Posted November. 06, 2006 03:00,
Mr. Kim (35), who lives in Seoul, liked the newly designed horizontal license plate. He went to the Gangnam District Office on November 3 to change the license plates of his Kia Motors Rotze, which he bought earlier this year, only to return in an irritated state.
The office refused Mr. Kims application for two new horizontal license plates, one for the front and one for the back, saying, We received a note saying vehicles that came out of the factory on or before October 31 are allowed to use the new horizontal plate only for the front of the car and a license plate of the original size must be issued for the back.
Mr. Kim was very angry, saying, I called an official of the Ministry of Construction & Transportation and explained that the license plate frame of my car was made so that it could fit horizontal plates, and there was no problem with the license plate lights, but it was no use. The officials seem to be doing everything based on their own convenience.
After the new license plates began being issued on November 1, the complaints of citizens requesting that older cars be permitted to use horizontal license plates are pouring in to district offices and vehicle registration offices.
However, the ministry allowed only a few cars such as the Tuscani and Veracruz of the Hyundai Motor Company, which changed the license plate area on cars beginning from those that came out of the factory on November 1, to use the new license plate on the back of the car, saying, Older cars cannot be permitted to use horizontal plates on the back because the sealing bolts that secure the rear license plate and the position of the license plate lights arent right.
For cars that came out of the factory before November 1, only the front license plates can be changed to a horizontal one.
Because of this, thousands of postings criticizing the policy of the ministry have appeared on the ministry homepage and Internet portal sites from November 1.
They are saying that although cars that recently came out of the factory are made so that horizontal plates can be used on the back of the car if the position of the sealing bolts are slightly altered, the ministry is preventing this alteration for no reason.

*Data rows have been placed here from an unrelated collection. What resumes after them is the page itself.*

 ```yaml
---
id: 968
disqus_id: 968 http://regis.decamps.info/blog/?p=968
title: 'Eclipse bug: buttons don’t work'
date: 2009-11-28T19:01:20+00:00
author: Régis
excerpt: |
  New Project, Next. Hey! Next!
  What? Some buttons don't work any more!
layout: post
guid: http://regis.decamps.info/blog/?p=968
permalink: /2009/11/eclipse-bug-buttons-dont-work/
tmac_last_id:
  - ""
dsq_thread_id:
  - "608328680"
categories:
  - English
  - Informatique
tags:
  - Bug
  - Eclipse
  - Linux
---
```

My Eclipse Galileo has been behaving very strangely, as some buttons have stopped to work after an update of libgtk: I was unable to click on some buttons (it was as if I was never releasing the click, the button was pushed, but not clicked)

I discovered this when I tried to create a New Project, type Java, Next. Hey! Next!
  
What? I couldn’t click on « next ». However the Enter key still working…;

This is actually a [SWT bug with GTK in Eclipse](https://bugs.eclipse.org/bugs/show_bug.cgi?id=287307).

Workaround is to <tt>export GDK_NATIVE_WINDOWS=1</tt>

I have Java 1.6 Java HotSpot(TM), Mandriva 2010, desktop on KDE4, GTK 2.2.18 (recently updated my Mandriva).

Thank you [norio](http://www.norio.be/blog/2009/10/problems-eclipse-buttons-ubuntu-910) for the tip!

In a posting on the ministry homepage, Mr. Lee complained, Even though my car is a German car in which the sealing bolts and lights are made for horizontal shaped plates, they wouldnt issue a new plate just because its not a newly registered car.

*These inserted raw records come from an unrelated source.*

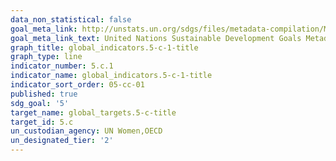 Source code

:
 ```yaml
---
data_non_statistical: false
goal_meta_link: http://unstats.un.org/sdgs/files/metadata-compilation/Metadata-Goal-5.pdf
goal_meta_link_text: United Nations Sustainable Development Goals Metadata (pdf 634kB)
graph_title: global_indicators.5-c-1-title
graph_type: line
indicator_number: 5.c.1
indicator_name: global_indicators.5-c-1-title
indicator_sort_order: 05-cc-01
published: true
sdg_goal: '5'
target_name: global_targets.5-c-title
target_id: 5.c
un_custodian_agency: UN Women,OECD
un_designated_tier: '2'
---
```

License Plate Replacement Project Full of Problems
The License Plate Replacement Project of the Ministry of Construction & Transportation has been traveling rocky road since its initiation in 2003.

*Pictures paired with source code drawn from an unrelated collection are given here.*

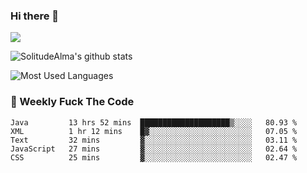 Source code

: ### Hi there 👋

<p>
  <a href="https://count.getloli.com/"><img src="https://count.getloli.com/get/@:solitudealma"></a>
</p>

![SolitudeAlma's github stats](https://github-readme-stats.vercel.app/api?username=solitudealma&show_icons=true&theme=radical)

![Most Used Languages](https://github-readme-stats.vercel.app/api/top-langs/?username=solitudealma&layout=compact&hide_border=true&theme=dark)
<!-- ![visitors](https://visitor-badge.glitch.me/badge?page_id=solitudealma.solitudealma.id) -->


### :dart: Weekly Fuck The Code

<!--START_SECTION:waka-->
```text
Java         13 hrs 52 mins  ████████████████████▒░░░░   80.93 % 
XML          1 hr 12 mins    █▓░░░░░░░░░░░░░░░░░░░░░░░   07.05 % 
Text         32 mins         ▓░░░░░░░░░░░░░░░░░░░░░░░░   03.11 % 
JavaScript   27 mins         ▓░░░░░░░░░░░░░░░░░░░░░░░░   02.64 % 
CSS          25 mins         ▓░░░░░░░░░░░░░░░░░░░░░░░░   02.47 % 
```
<!--END_SECTION:waka-->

In September of 2003, the ministry trial-issued reflective license plates that are easy to read at night, but cancelled its plans for adoption immediately when it was discovered that these plates cannot be captured by speeding monitor cameras.
In January of 2004, a new license plate that omitted the district name brought on the reaction that the numbers were too big and the design was terrible.
When the opposition of drivers grew worse, the ministry devised a makeshift plan in two months, distributing a license plate with slightly smaller numbers and a different design in March of 2004, and began the process of entirely changing the design.
In order not to repeat their past mistakes, the ministry collected opinions through various routes including public hearings, settled on the horizontal license plate in July of 2004, and tried them out on police cars from February of 2005.
However, following criticism that the design of the numbers is too coarse, the Ministry again changed the shape of the numbers and on November 1 began issuing the new license plates in two different shapes: horizontal and original.
Due to the incoherent license plate policy of the ministry, the design of license plates has been altered five times in the last three years, and currently there are six different types of license plates actually being used by drivers.
In a posting on a portal site, Mr. Gang pointed out, The license plate issues seem to show that the intelligence of Korean public officials falls far below the national average.